Guinevere Barlow, Laura Gould: Small Scale, Big Change - the Impact of Social Media

published under CC-BY-SA license

Abstract

With increasing numbers of platforms, each with promoters and detractors alike, social media has presented an opportunity for heritage organisations and projects to engage with audiences in new ways. Faced with limited resources, the question of time input versus return is critical, not to mention issues such as getting to grips with technology, audience requirements and social media etiquette.

Operating within the University of Edinburgh's Centre for Research Collections (CRC), Lothian Health Services Archive (LHSA) and the Carmichael Watson Project (CWP) are both inscribed to the UNESCO UK Memory of the World Register (LHSA’s Edinburgh and Lothian HIV/AIDS Collection was added in 2011 and the Carmichael Watson Collection in 2014). Both LHSA and CWP have adopted a number of social media platforms as part of promotion and engagement strategies. These small steps have had a disproportionately large impact, and resulted in changed working practices at both the organisational and individual level.

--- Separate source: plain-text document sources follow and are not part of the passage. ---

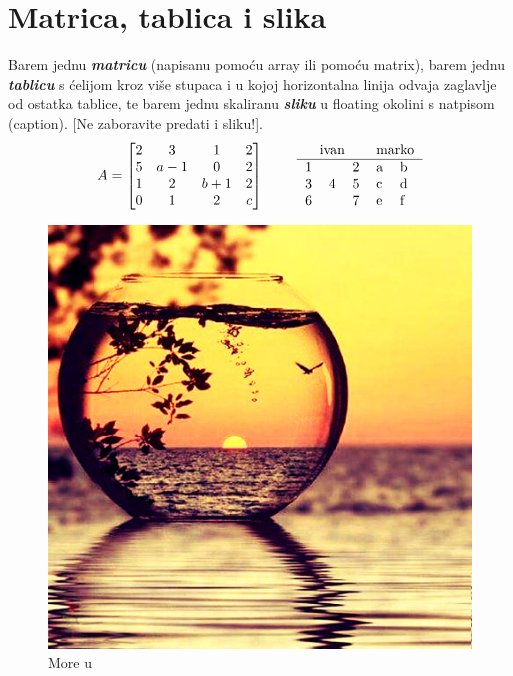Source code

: \documentclass[12pt]{scrartcl}
\newcommand{\BI}[1]{\textbf{\textit{#1}}}
\begin{document}
\section{Matrica, tablica i slika}
Barem jednu \BI{matricu} (napisanu pomoću array ili pomoću matrix), barem jednu \BI{tablicu} s ćelijom kroz više stupaca i u kojoj horizontalna linija odvaja zaglavlje od ostatka tablice, te barem jednu skaliranu \BI{sliku} u floating okolini s natpisom (caption). [Ne zaboravite predati i sliku!].
\begin{gather*}
A=\begin{bmatrix}
2   &  3    &  1    & 2 \\
5   & a-1   &  0    & 2 \\
1   &  2    & b+1   & 2 \\
0   &  1    &  2    & c
\end{bmatrix}\qquad
\text{
\begin{tabular}{lclll}
\multicolumn{3}{c}{ivan}   & \multicolumn{2}{c}{marko} \\ \hline
1 & \multirow{3}{*}{4} & 2 & a           & b           \\
3 &                    & 5 & c           & d           \\
6 &                    & 7 & e           & f          
\end{tabular}}
\end{gather*}
\begin{figure}[h]
\caption{More u \Heart}
\begin{center}
\includegraphics[scale=0.6]{slikica}
\end{center}
\end{figure}
\end{document}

This paper was co-presented by the two authors in June 2013.


 
 

Introduction to Lothian Health Services Archive

Lothian Health Services Archive (LHSA) holds the historical records of the National Health Service (NHS) in Lothian and its predecessor bodies. With a collection size of 3,000 linear metres, it is one of the largest specialist health archives in the UK. The majority of the collection is paper-based, comprising administrative and staff records (from 1594 onwards), and patient records (from 1770 onwards). Gifted and deposited non-NHS institutional and personal papers have increased the range and depth of holdings. There is also a photographic collection (ca 40,000 items) as well as older printed books, memorabilia, medical instruments, artworks, silverware and other historically significant objects. Although funded by NHS Lothian, it is a service managed by, and based at the CRC, where each year its three core staff administer over 800 enquiries, provide support to in excess of 130 readers, process more than 50 accessions, and work to catalogue, conserve and promote the collection alongside project staff, interns and volunteers.

 

Small Scale: a quick look at LHSA's social media

The LHSA website acts as a gateway for a wide range of researchers from fields such as social and economic history, the medical humanities, geography, architecture, local and family history, and patient advocacy groups. From 2009 onwards, LHSA has employed social media to point new and existing researchers to the website, with the following four in use at present: a blog, Facebook, Flickr and Twitter[1]. When we were starting out, we were lucky to have a training session with the University of Edinburgh Social Media Officer, Nicola Osborne, who raised the importance of ensuring a coherent online brand with all online platforms linking to each other. Thus, the social media outlets should link to each other as well as to the website, and the website should in return link to all of the social media.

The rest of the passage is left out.